CREATE FUNCTION sf_RemoveExtraChars (@NAME nvarchar(50))
RETURNS nvarchar(50)
AS
BEGIN
  declare @TempString nvarchar(100)
  set @TempString = @NAME 
  set @TempString = LOWER(@TempString)
  set @TempString =  replace(@TempString,' ', '')
  set @TempString =  replace(@TempString,'à', 'a')
  set @TempString =  replace(@TempString,'è', 'e')
  set @TempString =  replace(@TempString,'é', 'e')
  set @TempString =  replace(@TempString,'ì', 'i')
  set @TempString =  replace(@TempString,'ò', 'o')
  set @TempString =  replace(@TempString,'ù', 'u')
  set @TempString =  replace(@TempString,'ç', 'c')
  set @TempString =  replace(@TempString,'''', '')
  set @TempString =  replace(@TempString,'`', '')
  set @TempString =  replace(@TempString,'-', '')
  return @TempString
END
GO

just fyi, you don't need to use nvarchar to have accents on your characters. unless you absolutely need it, i recommend converting to varchar — DForck42, Oct 26 '10 at 18:12
NVARCHAR is used to hold Unicode characters.
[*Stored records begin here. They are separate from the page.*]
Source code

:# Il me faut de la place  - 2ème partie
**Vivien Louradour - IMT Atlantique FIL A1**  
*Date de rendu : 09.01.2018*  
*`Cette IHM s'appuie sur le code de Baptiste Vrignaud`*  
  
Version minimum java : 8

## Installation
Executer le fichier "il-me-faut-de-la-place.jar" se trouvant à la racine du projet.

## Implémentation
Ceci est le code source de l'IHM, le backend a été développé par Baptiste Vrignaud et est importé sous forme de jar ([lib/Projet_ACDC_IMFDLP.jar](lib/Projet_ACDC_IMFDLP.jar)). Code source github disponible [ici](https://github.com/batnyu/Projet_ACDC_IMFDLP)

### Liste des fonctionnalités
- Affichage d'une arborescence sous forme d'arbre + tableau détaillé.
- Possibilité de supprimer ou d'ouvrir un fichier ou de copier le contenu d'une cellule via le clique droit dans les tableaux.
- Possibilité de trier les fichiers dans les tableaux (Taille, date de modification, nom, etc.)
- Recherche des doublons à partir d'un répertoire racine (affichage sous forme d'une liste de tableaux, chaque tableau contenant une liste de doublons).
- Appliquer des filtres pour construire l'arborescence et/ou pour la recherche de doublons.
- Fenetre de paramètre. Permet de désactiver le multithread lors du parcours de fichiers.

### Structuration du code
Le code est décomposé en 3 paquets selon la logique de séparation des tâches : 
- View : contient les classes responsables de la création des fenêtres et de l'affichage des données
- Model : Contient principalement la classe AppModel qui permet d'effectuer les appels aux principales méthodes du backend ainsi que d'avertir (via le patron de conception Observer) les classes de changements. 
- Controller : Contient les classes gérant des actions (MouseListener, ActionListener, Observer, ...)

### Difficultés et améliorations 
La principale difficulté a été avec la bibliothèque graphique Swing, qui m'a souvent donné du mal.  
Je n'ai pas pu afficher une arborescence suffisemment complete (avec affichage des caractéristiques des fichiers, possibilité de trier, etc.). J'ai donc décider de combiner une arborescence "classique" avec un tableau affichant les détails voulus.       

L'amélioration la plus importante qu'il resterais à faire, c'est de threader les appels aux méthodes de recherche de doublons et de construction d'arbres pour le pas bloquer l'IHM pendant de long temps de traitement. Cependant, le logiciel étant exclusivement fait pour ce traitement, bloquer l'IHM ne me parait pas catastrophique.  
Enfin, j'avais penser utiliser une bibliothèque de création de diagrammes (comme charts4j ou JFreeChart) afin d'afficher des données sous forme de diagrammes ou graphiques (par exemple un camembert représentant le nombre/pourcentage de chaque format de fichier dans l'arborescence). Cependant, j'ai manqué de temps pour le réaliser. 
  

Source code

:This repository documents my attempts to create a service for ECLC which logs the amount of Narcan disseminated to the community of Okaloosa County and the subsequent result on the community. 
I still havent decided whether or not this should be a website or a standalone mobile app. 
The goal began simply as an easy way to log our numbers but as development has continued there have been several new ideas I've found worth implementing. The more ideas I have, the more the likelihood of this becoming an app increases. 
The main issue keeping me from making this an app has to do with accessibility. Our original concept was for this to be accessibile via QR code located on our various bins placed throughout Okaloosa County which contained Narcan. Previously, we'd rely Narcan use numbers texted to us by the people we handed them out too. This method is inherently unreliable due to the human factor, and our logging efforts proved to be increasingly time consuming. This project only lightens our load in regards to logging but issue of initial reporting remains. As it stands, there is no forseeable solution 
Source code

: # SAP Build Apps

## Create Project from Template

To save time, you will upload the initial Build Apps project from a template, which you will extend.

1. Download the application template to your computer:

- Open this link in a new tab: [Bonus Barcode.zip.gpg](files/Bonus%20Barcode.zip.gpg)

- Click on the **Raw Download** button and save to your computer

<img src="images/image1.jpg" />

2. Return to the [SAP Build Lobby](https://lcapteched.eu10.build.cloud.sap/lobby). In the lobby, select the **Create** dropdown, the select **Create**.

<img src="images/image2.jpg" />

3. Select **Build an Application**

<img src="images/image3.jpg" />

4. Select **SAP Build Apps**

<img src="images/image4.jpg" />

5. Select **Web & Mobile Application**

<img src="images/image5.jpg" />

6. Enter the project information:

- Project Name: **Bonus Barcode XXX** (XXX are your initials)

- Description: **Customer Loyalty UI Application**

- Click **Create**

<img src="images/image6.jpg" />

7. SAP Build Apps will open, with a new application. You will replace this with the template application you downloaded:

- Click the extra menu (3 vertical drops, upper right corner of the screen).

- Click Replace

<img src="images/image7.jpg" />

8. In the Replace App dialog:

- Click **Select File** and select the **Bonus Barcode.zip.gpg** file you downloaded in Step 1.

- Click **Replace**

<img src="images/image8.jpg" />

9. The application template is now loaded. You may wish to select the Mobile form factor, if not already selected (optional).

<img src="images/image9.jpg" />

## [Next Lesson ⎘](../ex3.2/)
Accented characters are not necessarily Unicode (and most likely they are not). — Alek Davis, Oct 26 '10 at 20:02
yes I know, but the DB I am working on is for policy all nvarchar (bizzarre policy) — UnDiUdin, Oct 27 '10 at 07:26

score 126 · Answer 1 · edited Nov 28 '17 at 13:02

126

The best way to achieve this is very simple and efficient :

SELECT 'àéêöhello!' Collate SQL_Latin1_General_CP1253_CI_AI

which outputs 'aeeohello!'

The string must not be unicode. If you have a nvarchar just cast it to varchar before using the collate.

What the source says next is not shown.